What kind of mechanisms are in use out there? I don’t find any clues on how to handle this problem in the examples in the docs. Perhaps I am only imagining that this is a problem, and in practice this doesn’t bother anyone else?

Or maybe there’s a real need. In that case, would it make sense to add a new API to asyncio.Queue to make this simpler? E.g. the producer might “close” the queue and calling a closed queue’s get() method might raise an exception that all workers can catch.

(The same concern applies for the threaded queue module, perhaps more so. And why do I have a feeling of deja vu?)

EpicWink · August 22, 2022, 8:17am

This can get quite complex depending on your goals.

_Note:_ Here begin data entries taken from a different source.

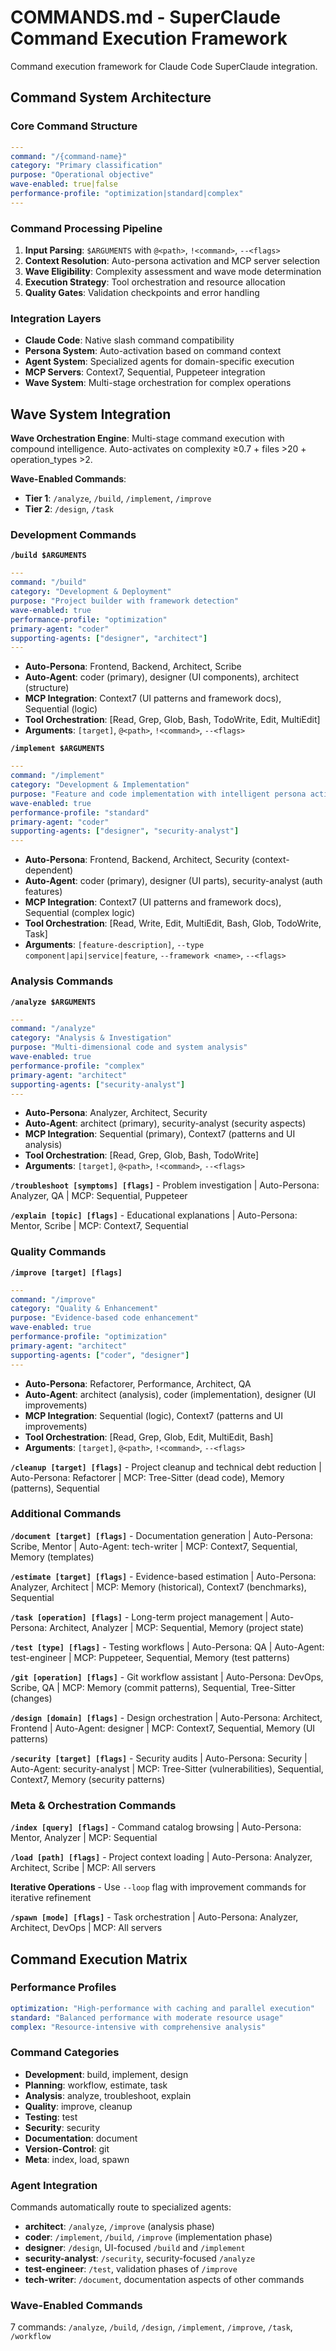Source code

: # COMMANDS.md - SuperClaude Command Execution Framework

Command execution framework for Claude Code SuperClaude integration.

## Command System Architecture

### Core Command Structure
```yaml
---
command: "/{command-name}"
category: "Primary classification"
purpose: "Operational objective"
wave-enabled: true|false
performance-profile: "optimization|standard|complex"
---
```

### Command Processing Pipeline
1. **Input Parsing**: `$ARGUMENTS` with `@<path>`, `!<command>`, `--<flags>`
2. **Context Resolution**: Auto-persona activation and MCP server selection
3. **Wave Eligibility**: Complexity assessment and wave mode determination
4. **Execution Strategy**: Tool orchestration and resource allocation
5. **Quality Gates**: Validation checkpoints and error handling

### Integration Layers
- **Claude Code**: Native slash command compatibility
- **Persona System**: Auto-activation based on command context
- **Agent System**: Specialized agents for domain-specific execution
- **MCP Servers**: Context7, Sequential, Puppeteer integration
- **Wave System**: Multi-stage orchestration for complex operations

## Wave System Integration

**Wave Orchestration Engine**: Multi-stage command execution with compound intelligence. Auto-activates on complexity ≥0.7 + files >20 + operation_types >2.

**Wave-Enabled Commands**:
- **Tier 1**: `/analyze`, `/build`, `/implement`, `/improve`
- **Tier 2**: `/design`, `/task`

### Development Commands

**`/build $ARGUMENTS`**
```yaml
---
command: "/build"
category: "Development & Deployment"
purpose: "Project builder with framework detection"
wave-enabled: true
performance-profile: "optimization"
primary-agent: "coder"
supporting-agents: ["designer", "architect"]
---
```
- **Auto-Persona**: Frontend, Backend, Architect, Scribe
- **Auto-Agent**: coder (primary), designer (UI components), architect (structure)
- **MCP Integration**: Context7 (UI patterns and framework docs), Sequential (logic)
- **Tool Orchestration**: [Read, Grep, Glob, Bash, TodoWrite, Edit, MultiEdit]
- **Arguments**: `[target]`, `@<path>`, `!<command>`, `--<flags>`

**`/implement $ARGUMENTS`**
```yaml
---
command: "/implement"
category: "Development & Implementation"
purpose: "Feature and code implementation with intelligent persona activation"
wave-enabled: true
performance-profile: "standard"
primary-agent: "coder"
supporting-agents: ["designer", "security-analyst"]
---
```
- **Auto-Persona**: Frontend, Backend, Architect, Security (context-dependent)
- **Auto-Agent**: coder (primary), designer (UI parts), security-analyst (auth features)
- **MCP Integration**: Context7 (UI patterns and framework docs), Sequential (complex logic)
- **Tool Orchestration**: [Read, Write, Edit, MultiEdit, Bash, Glob, TodoWrite, Task]
- **Arguments**: `[feature-description]`, `--type component|api|service|feature`, `--framework <name>`, `--<flags>`


### Analysis Commands

**`/analyze $ARGUMENTS`**
```yaml
---
command: "/analyze"
category: "Analysis & Investigation"
purpose: "Multi-dimensional code and system analysis"
wave-enabled: true
performance-profile: "complex"
primary-agent: "architect"
supporting-agents: ["security-analyst"]
---
```
- **Auto-Persona**: Analyzer, Architect, Security
- **Auto-Agent**: architect (primary), security-analyst (security aspects)
- **MCP Integration**: Sequential (primary), Context7 (patterns and UI analysis)
- **Tool Orchestration**: [Read, Grep, Glob, Bash, TodoWrite]
- **Arguments**: `[target]`, `@<path>`, `!<command>`, `--<flags>`

**`/troubleshoot [symptoms] [flags]`** - Problem investigation | Auto-Persona: Analyzer, QA | MCP: Sequential, Puppeteer

**`/explain [topic] [flags]`** - Educational explanations | Auto-Persona: Mentor, Scribe | MCP: Context7, Sequential


### Quality Commands

**`/improve [target] [flags]`**
```yaml
---
command: "/improve"
category: "Quality & Enhancement"
purpose: "Evidence-based code enhancement"
wave-enabled: true
performance-profile: "optimization"
primary-agent: "architect"
supporting-agents: ["coder", "designer"]
---
```
- **Auto-Persona**: Refactorer, Performance, Architect, QA
- **Auto-Agent**: architect (analysis), coder (implementation), designer (UI improvements)
- **MCP Integration**: Sequential (logic), Context7 (patterns and UI improvements)
- **Tool Orchestration**: [Read, Grep, Glob, Edit, MultiEdit, Bash]
- **Arguments**: `[target]`, `@<path>`, `!<command>`, `--<flags>`


**`/cleanup [target] [flags]`** - Project cleanup and technical debt reduction | Auto-Persona: Refactorer | MCP: Tree-Sitter (dead code), Memory (patterns), Sequential

### Additional Commands

**`/document [target] [flags]`** - Documentation generation | Auto-Persona: Scribe, Mentor | Auto-Agent: tech-writer | MCP: Context7, Sequential, Memory (templates)

**`/estimate [target] [flags]`** - Evidence-based estimation | Auto-Persona: Analyzer, Architect | MCP: Memory (historical), Context7 (benchmarks), Sequential

**`/task [operation] [flags]`** - Long-term project management | Auto-Persona: Architect, Analyzer | MCP: Sequential, Memory (project state)

**`/test [type] [flags]`** - Testing workflows | Auto-Persona: QA | Auto-Agent: test-engineer | MCP: Puppeteer, Sequential, Memory (test patterns)

**`/git [operation] [flags]`** - Git workflow assistant | Auto-Persona: DevOps, Scribe, QA | MCP: Memory (commit patterns), Sequential, Tree-Sitter (changes)

**`/design [domain] [flags]`** - Design orchestration | Auto-Persona: Architect, Frontend | Auto-Agent: designer | MCP: Context7, Sequential, Memory (UI patterns)

**`/security [target] [flags]`** - Security audits | Auto-Persona: Security | Auto-Agent: security-analyst | MCP: Tree-Sitter (vulnerabilities), Sequential, Context7, Memory (security patterns)

### Meta & Orchestration Commands

**`/index [query] [flags]`** - Command catalog browsing | Auto-Persona: Mentor, Analyzer | MCP: Sequential

**`/load [path] [flags]`** - Project context loading | Auto-Persona: Analyzer, Architect, Scribe | MCP: All servers

**Iterative Operations** - Use `--loop` flag with improvement commands for iterative refinement

**`/spawn [mode] [flags]`** - Task orchestration | Auto-Persona: Analyzer, Architect, DevOps | MCP: All servers

## Command Execution Matrix

### Performance Profiles
```yaml
optimization: "High-performance with caching and parallel execution"
standard: "Balanced performance with moderate resource usage"
complex: "Resource-intensive with comprehensive analysis"
```

### Command Categories
- **Development**: build, implement, design
- **Planning**: workflow, estimate, task
- **Analysis**: analyze, troubleshoot, explain
- **Quality**: improve, cleanup
- **Testing**: test
- **Security**: security
- **Documentation**: document
- **Version-Control**: git
- **Meta**: index, load, spawn

### Agent Integration
Commands automatically route to specialized agents:
- **architect**: `/analyze`, `/improve` (analysis phase)
- **coder**: `/implement`, `/build`, `/improve` (implementation phase)
- **designer**: `/design`, UI-focused `/build` and `/implement`
- **security-analyst**: `/security`, security-focused `/analyze`
- **test-engineer**: `/test`, validation phases of `/improve`
- **tech-writer**: `/document`, documentation aspects of other commands

### Wave-Enabled Commands
7 commands: `/analyze`, `/build`, `/design`, `/implement`, `/improve`, `/task`, `/workflow`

My goals are to have a queue which can be cancelled at any time, which will finish on both sides when cancelled, can be consumed or produced by multiple threads/processes, and won’t cause memory leaks.

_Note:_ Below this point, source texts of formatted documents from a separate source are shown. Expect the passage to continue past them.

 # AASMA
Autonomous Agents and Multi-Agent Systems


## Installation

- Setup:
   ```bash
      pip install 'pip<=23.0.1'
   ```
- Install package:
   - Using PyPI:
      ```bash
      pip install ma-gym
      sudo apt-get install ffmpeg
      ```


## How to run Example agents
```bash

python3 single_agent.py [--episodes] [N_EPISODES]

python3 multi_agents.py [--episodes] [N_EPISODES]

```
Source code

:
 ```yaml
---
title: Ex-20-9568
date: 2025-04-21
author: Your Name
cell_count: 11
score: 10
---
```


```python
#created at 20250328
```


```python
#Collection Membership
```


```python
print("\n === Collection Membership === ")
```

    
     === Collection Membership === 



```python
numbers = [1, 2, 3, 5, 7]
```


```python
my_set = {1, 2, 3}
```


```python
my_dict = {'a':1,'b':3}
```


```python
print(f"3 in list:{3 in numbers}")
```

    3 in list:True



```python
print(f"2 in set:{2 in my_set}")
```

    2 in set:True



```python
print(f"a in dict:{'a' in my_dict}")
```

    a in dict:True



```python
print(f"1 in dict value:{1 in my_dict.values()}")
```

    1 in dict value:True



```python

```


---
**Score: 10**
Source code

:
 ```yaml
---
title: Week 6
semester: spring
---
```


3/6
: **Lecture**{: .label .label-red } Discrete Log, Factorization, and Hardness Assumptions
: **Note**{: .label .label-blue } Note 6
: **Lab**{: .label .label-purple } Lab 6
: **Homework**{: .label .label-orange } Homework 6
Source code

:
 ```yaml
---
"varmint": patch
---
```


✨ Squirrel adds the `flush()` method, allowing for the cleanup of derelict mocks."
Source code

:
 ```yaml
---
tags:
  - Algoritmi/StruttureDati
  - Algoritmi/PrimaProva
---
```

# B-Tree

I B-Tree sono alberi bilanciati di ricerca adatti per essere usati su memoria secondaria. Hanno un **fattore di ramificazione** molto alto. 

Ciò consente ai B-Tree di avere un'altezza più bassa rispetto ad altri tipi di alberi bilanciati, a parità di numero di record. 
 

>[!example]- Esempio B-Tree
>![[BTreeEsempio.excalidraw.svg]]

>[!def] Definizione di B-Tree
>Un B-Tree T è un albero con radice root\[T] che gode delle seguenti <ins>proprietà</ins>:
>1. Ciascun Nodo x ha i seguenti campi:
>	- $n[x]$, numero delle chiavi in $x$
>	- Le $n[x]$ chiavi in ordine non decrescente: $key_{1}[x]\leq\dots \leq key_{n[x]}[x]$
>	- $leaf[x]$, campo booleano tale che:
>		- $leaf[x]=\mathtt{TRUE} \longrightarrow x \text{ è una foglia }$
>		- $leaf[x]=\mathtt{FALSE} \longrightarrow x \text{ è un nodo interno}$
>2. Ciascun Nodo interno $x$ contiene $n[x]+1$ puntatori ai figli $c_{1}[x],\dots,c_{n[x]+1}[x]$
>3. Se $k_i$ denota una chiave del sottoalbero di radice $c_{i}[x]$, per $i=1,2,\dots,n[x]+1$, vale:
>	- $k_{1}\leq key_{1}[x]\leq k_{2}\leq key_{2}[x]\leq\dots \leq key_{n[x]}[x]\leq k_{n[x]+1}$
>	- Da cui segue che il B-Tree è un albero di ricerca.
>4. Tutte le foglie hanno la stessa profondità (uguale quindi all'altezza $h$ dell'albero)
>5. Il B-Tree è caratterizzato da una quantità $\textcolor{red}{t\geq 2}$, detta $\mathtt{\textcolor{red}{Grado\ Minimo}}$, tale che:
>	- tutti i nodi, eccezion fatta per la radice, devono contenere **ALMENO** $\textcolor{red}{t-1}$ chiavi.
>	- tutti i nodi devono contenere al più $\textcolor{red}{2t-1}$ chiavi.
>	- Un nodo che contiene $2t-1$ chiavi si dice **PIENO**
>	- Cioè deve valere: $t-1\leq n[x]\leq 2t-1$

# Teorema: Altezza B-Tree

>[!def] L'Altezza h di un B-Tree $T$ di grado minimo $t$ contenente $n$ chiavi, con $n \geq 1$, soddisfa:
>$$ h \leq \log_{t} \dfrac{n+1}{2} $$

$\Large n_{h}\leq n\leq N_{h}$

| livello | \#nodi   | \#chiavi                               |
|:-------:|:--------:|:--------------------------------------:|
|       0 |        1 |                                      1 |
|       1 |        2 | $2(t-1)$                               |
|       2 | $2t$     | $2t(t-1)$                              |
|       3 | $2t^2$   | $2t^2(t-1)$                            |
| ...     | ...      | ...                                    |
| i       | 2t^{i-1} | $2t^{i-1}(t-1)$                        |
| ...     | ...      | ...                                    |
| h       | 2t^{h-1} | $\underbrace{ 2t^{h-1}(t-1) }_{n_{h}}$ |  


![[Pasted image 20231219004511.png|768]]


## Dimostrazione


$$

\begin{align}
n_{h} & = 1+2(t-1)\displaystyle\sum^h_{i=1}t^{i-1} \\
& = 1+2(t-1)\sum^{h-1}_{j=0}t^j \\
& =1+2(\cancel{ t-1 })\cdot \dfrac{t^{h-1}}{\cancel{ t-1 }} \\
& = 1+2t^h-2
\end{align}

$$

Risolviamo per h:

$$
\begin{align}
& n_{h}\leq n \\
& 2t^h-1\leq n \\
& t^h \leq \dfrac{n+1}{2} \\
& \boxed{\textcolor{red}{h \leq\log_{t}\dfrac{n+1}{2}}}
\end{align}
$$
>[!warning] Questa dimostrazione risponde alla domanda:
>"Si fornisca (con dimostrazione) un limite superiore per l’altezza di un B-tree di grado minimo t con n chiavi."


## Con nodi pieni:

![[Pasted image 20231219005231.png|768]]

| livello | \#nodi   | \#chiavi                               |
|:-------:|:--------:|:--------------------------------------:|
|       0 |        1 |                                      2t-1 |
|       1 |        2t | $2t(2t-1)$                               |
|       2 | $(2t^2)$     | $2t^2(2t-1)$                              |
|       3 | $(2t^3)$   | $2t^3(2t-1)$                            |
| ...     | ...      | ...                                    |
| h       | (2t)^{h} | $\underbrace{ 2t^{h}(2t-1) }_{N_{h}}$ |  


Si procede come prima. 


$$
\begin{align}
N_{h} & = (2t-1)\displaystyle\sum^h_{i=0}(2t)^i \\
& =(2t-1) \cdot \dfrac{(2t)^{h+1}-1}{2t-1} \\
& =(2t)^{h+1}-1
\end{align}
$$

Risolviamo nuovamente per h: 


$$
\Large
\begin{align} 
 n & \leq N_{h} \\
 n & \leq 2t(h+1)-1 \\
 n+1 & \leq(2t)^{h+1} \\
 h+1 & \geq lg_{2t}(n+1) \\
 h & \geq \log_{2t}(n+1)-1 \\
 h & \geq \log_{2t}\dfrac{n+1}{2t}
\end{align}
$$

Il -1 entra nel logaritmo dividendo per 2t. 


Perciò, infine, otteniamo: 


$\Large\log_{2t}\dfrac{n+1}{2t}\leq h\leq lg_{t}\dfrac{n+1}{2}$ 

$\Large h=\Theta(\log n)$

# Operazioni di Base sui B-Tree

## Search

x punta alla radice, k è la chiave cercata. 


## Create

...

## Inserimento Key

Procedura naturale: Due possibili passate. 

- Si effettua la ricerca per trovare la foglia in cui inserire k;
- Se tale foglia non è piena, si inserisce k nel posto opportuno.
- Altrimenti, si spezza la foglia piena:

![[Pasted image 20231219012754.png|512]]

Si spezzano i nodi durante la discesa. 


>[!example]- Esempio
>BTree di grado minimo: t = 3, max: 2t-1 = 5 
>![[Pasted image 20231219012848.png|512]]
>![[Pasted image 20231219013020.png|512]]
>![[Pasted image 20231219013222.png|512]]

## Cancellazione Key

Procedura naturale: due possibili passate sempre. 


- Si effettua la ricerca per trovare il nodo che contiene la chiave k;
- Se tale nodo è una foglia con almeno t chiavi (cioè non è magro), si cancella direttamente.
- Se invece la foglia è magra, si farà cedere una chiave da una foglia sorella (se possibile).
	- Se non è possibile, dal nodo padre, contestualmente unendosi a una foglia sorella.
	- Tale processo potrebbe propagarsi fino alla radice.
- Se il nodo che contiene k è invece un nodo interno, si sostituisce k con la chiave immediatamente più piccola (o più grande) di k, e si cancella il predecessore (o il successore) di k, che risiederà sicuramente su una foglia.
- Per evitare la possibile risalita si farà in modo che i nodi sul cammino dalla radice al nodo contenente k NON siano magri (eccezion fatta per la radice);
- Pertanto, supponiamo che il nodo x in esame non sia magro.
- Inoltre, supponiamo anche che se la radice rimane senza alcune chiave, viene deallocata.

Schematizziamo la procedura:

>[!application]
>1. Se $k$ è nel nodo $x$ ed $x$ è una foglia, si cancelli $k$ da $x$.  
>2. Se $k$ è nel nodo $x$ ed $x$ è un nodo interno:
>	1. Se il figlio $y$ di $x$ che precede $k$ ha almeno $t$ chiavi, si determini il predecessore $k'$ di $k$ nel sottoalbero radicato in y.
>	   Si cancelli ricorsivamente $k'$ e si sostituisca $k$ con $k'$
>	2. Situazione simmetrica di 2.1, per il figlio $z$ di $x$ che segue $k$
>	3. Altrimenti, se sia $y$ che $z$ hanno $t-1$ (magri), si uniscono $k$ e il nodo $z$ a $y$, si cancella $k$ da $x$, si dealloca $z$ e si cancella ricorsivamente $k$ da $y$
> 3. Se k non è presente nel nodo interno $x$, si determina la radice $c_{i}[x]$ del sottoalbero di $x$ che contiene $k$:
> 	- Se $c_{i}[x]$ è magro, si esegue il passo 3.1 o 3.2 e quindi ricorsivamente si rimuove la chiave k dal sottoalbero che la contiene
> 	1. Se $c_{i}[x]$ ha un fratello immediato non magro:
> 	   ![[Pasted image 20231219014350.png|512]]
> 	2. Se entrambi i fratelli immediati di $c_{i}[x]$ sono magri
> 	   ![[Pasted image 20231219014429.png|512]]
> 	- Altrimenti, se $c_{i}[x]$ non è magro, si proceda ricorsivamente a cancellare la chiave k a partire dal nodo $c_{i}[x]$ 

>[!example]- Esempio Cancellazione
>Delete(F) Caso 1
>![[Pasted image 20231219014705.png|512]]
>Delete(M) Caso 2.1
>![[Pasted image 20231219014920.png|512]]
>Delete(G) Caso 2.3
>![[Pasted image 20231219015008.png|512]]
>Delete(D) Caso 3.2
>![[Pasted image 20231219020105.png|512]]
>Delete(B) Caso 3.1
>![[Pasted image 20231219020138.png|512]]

This is an implementation that achieves these goals:

import queue

class _Sentinel:   # support cross-process
    def __eq__(self, other):
        return self.__class__ == other.__class__

class MultiThreadedQueue:
    sentinel = _Sentinel()
    timeout = 0.2

    def __init__(self, maxsize=1):
        self.queue = queue.Queue(maxsize=maxsize)
        self.should_stop = False

    def get(self):
        while True:
            if self.should_stop:
                return self.sentinel
            try:
                return self.queue.get(timeout=self.timeout)
            except queue.Empty:
                pass

    def put(self, item):
        while True:
            if self.should_stop:
                raise RuntimeError("Queue has stopped")
            try:
                return self.queue.put(item, timeout=self.timeout)
            except queue.Full:
                pass

    def finish(self, n_consumers: int):
        [self.put(self.sentinel) for _ in range(n_consumers)]

Care needs to be taken with multi-processing threads: correct instantiation and forking of multiprocessing.Queue, and cancelling of the queue feed thread on unhandled exception.

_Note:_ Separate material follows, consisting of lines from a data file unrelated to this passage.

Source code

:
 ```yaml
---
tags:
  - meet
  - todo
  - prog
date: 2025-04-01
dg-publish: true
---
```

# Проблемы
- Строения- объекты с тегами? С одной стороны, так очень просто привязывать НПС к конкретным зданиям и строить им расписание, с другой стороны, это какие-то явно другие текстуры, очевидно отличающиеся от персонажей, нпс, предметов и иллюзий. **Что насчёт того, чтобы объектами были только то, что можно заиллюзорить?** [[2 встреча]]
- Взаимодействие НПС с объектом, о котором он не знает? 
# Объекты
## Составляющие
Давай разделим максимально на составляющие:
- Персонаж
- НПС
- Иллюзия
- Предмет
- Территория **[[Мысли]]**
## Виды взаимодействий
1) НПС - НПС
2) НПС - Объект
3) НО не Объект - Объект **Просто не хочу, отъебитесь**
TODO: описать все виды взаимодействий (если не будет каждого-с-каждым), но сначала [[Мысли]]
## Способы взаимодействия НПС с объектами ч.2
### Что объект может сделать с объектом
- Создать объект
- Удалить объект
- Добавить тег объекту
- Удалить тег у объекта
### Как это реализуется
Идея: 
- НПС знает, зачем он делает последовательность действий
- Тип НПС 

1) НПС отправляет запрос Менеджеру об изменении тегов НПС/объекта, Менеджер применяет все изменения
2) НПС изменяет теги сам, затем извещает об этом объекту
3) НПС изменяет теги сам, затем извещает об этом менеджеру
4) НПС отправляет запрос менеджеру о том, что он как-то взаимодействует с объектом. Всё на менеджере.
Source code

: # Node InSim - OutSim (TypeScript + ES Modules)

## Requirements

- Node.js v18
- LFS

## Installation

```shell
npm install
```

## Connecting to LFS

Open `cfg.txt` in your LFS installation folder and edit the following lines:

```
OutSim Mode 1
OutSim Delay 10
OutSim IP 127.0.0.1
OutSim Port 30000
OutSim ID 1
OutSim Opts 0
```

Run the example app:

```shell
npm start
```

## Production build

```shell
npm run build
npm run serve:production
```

Consumers would be expected to call q.finish(n) or set q.should_stop (likely in a try-finally, in my case in the __exit__ of a context-manager which manages the thread pool).

For instantaneous interruption, I’m sure there’s something I could do with Condition.

The above implementation is a small part of a large multi-inheritence pipelining library I have, which is relatively specialised (pipeline stages are homogeneous, CPU resources are at a premium) and not designed for message-passing.

I would be surprised if there aren’t other libraries out there more generic and user friendly which specifically address this problem better.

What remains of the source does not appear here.